Bariatric surgery’s impact on quality of life has been demonstrated in numerous large multi-center trials, but there are two important limitations to the literature that have relevance to clinical practice. First, the existing literature relies heavily on 1-year outcomes. Although some studies have begun to present longer-term outcomes for quality of life [35], these are still in the minority. The vertical banded gastroplasty, which demonstrated excellent short-term weight loss and quality of life outcomes, was shown in 5- and 10-year follow-up to have extremely high rates of weight regain, with associated regression in quality of life outcomes [57, 58]. The story of the vertical banded gastroplasty is a reminder of the need for long-term quality of life outcomes, to ensure that the gains seen in shorter-term studies are enduring. In contrast, the RYGB has demonstrated long-term maintenance of weight loss and QOL studies have demonstrated maintained QOL at 7 to 12 years postop [12]. Second, studies evaluating quality of life after bariatric surgery use a huge variety of survey instruments. The SF-36 is the most common general quality of life instrument, while the Moorehead-Ardelt Quality of Life Questionnaire II is the BAROS-preferred instrument. Dozens of other general, disease- and aspect-specific surveys are used. The variety of instruments limits the ability to compare outcomes across studies, especially when results are not clear-cut. Physical aspects of HRQL are the most dramatically improved after bariatric surgery, while mental health questions on general surveys and outcome-specific questionnaires for anxiety and depression show mixed results.
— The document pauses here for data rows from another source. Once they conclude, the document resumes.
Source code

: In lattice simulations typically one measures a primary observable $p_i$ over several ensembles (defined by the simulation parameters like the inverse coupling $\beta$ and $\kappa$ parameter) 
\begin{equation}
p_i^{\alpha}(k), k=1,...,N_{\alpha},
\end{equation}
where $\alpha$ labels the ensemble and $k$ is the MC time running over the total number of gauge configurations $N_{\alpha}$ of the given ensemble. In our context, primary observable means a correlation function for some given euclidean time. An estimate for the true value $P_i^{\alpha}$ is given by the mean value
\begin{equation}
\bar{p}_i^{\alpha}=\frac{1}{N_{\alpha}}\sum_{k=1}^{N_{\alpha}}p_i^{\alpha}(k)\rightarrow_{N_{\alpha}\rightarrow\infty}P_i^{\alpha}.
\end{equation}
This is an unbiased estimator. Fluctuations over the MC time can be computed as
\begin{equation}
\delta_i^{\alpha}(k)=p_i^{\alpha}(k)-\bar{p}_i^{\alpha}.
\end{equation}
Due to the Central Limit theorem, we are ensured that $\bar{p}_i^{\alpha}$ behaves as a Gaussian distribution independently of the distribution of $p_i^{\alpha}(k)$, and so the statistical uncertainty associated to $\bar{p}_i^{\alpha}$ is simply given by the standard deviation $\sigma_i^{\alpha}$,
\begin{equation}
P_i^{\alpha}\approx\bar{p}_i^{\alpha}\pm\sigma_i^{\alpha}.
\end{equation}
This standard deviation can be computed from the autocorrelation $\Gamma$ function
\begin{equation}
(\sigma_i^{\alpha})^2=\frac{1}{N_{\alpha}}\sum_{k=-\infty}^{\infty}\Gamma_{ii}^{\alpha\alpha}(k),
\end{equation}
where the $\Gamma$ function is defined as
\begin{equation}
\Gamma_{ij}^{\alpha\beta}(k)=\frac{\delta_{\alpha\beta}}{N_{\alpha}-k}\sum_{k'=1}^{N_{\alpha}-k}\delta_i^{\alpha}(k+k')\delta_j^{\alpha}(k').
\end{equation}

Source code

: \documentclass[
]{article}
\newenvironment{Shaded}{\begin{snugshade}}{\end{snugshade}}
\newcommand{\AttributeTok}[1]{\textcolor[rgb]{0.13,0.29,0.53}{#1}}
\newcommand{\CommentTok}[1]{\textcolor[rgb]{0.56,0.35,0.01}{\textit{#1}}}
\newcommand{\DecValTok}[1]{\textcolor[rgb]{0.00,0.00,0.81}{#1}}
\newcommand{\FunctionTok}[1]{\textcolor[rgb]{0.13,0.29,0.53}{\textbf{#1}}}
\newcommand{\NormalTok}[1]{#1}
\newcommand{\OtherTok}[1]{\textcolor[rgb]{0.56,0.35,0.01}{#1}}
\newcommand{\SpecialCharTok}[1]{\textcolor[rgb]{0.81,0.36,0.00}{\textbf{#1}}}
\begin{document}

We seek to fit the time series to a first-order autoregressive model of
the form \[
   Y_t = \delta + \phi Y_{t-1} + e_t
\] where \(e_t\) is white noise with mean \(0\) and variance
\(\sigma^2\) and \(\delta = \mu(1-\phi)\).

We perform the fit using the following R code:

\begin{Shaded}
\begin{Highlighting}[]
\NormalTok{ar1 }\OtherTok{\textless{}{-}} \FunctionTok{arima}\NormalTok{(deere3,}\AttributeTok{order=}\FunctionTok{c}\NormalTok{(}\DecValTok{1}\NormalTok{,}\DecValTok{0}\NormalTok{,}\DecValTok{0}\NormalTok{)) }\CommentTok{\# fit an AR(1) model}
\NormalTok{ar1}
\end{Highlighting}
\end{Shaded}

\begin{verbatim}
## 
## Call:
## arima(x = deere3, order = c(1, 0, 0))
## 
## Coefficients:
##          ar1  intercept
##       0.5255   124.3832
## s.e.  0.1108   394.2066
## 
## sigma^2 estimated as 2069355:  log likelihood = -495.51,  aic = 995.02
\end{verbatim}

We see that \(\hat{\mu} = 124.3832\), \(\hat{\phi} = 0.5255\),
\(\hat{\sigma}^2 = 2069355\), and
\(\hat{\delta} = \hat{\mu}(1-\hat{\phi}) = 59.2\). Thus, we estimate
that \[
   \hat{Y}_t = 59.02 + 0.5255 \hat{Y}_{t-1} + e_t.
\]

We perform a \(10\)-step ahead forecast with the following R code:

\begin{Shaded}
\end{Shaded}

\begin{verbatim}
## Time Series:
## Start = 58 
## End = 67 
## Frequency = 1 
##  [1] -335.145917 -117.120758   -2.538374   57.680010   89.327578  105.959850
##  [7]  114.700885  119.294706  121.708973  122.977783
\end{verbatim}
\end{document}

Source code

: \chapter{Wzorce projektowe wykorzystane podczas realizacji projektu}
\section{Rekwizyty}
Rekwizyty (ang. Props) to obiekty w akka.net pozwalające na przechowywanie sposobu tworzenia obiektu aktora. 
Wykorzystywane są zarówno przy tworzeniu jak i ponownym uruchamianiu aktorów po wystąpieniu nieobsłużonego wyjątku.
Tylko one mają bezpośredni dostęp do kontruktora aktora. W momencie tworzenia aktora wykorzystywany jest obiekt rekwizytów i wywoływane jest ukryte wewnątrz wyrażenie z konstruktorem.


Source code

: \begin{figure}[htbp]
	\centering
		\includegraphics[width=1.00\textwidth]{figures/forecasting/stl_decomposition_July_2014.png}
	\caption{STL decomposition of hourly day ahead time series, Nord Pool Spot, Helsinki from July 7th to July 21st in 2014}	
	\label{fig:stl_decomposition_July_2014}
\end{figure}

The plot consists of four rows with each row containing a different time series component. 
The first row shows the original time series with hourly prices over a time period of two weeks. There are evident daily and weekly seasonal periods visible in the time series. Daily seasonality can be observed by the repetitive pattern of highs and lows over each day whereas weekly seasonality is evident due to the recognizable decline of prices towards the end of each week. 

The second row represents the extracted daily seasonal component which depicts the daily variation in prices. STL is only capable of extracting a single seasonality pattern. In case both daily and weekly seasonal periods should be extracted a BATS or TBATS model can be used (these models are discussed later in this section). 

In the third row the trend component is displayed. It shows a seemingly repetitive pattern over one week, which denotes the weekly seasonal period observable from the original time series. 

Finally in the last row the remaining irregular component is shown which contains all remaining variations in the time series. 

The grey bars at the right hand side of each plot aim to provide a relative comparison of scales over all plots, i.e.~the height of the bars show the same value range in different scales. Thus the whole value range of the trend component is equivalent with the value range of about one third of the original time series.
Finally, there are uncommon but important threats to quality of life after bariatric surgery. These include a perceived lack of support due to a social stigma against the surgery, the consequences of excess skin and the potential need for plastic surgery, depression and anxiety symptoms, and alcohol use disorders. Although these outcomes are a minority of patients, it is essential for a bariatric surgery program to recognize and have plans in place in order to limit their impact on patients’ postoperative quality of life.

Overall, bariatric surgery remains the most effective, durable, and efficient treatment for obesity, and the physical gains are mirrored by significant improvements in quality of life.